## [PROBLEM DESCRIPTION]
Copy each line containing the word "Notificaciones" from the records that follow, please.

## [AVAILABLE DATA]
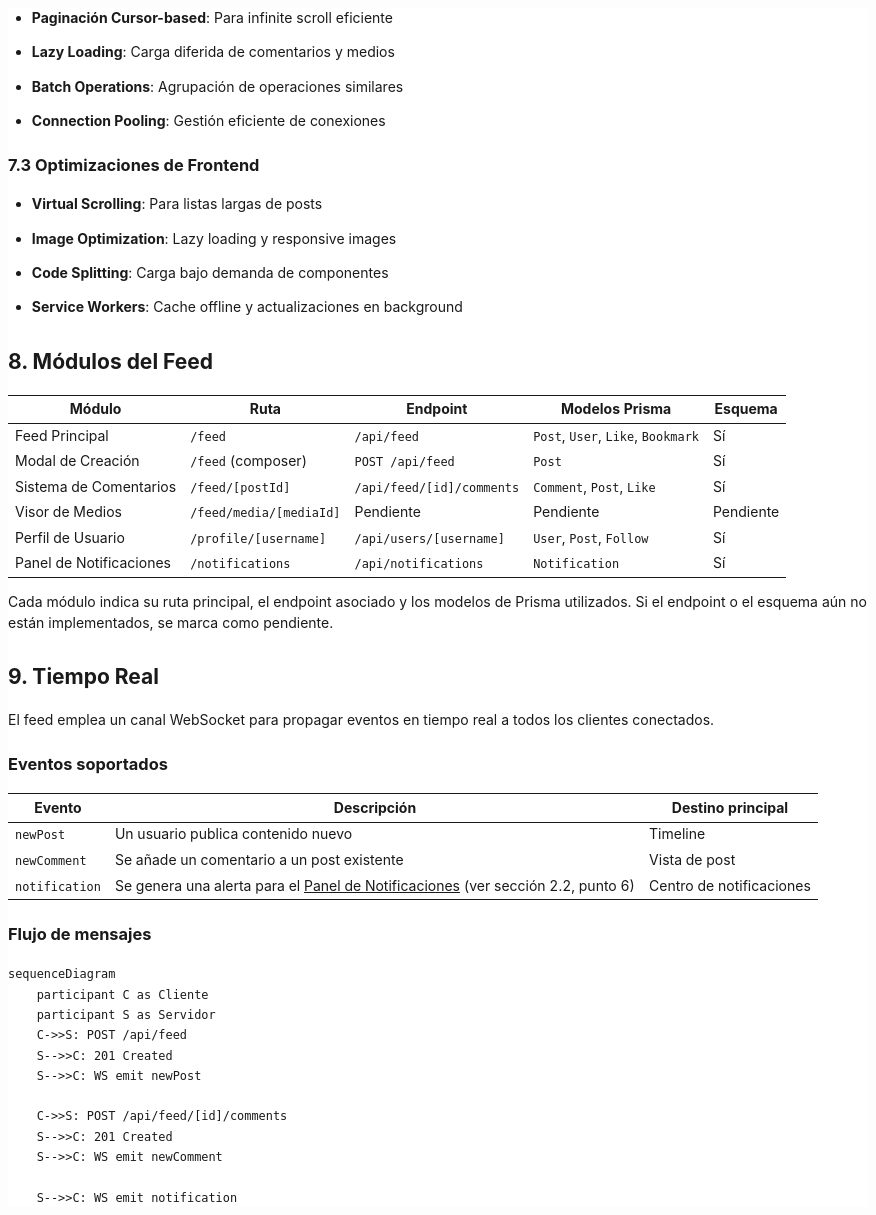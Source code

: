 * **Paginación Cursor-based**: Para infinite scroll eficiente

* **Lazy Loading**: Carga diferida de comentarios y medios

* **Batch Operations**: Agrupación de operaciones similares

* **Connection Pooling**: Gestión eficiente de conexiones

### 7.3 Optimizaciones de Frontend

* **Virtual Scrolling**: Para listas largas de posts

* **Image Optimization**: Lazy loading y responsive images

* **Code Splitting**: Carga bajo demanda de componentes

* **Service Workers**: Cache offline y actualizaciones en background

## 8. Módulos del Feed

| Módulo                  | Ruta                    | Endpoint                  | Modelos Prisma                     | Esquema   |
| ----------------------- | ----------------------- | ------------------------- | ---------------------------------- | --------- |
| Feed Principal          | `/feed`                 | `/api/feed`               | `Post`, `User`, `Like`, `Bookmark` | Sí        |
| Modal de Creación       | `/feed` (composer)      | `POST /api/feed`          | `Post`                             | Sí        |
| Sistema de Comentarios  | `/feed/[postId]`        | `/api/feed/[id]/comments` | `Comment`, `Post`, `Like`          | Sí        |
| Visor de Medios         | `/feed/media/[mediaId]` | Pendiente                 | Pendiente                          | Pendiente |
| Perfil de Usuario       | `/profile/[username]`   | `/api/users/[username]`   | `User`, `Post`, `Follow`           | Sí        |
| Panel de Notificaciones | `/notifications`        | `/api/notifications`      | `Notification`                     | Sí        |

Cada módulo indica su ruta principal, el endpoint asociado y los modelos de Prisma utilizados. Si el endpoint o el esquema aún no están implementados, se marca como pendiente.

## 9. Tiempo Real

El feed emplea un canal WebSocket para propagar eventos en tiempo real a todos los clientes conectados.

### Eventos soportados

| Evento         | Descripción                                                                                                              | Destino principal        |
| -------------- | ------------------------------------------------------------------------------------------------------------------------ | ------------------------ |
| `newPost`      | Un usuario publica contenido nuevo                                                                                       | Timeline                 |
| `newComment`   | Se añade un comentario a un post existente                                                                               | Vista de post            |
| `notification` | Se genera una alerta para el [Panel de Notificaciones](./crunevo-feed-system-requirements.md) (ver sección 2.2, punto 6) | Centro de notificaciones |

### Flujo de mensajes

```mermaid
sequenceDiagram
    participant C as Cliente
    participant S as Servidor
    C->>S: POST /api/feed
    S-->>C: 201 Created
    S-->>C: WS emit newPost

    C->>S: POST /api/feed/[id]/comments
    S-->>C: 201 Created
    S-->>C: WS emit newComment

    S-->>C: WS emit notification
```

## [ANSWER BELOW]
| Panel de Notificaciones | `/notifications`        | `/api/notifications`      | `Notification`                     | Sí        |
| `notification` | Se genera una alerta para el [Panel de Notificaciones](./crunevo-feed-system-requirements.md) (ver sección 2.2, punto 6) | Centro de notificaciones |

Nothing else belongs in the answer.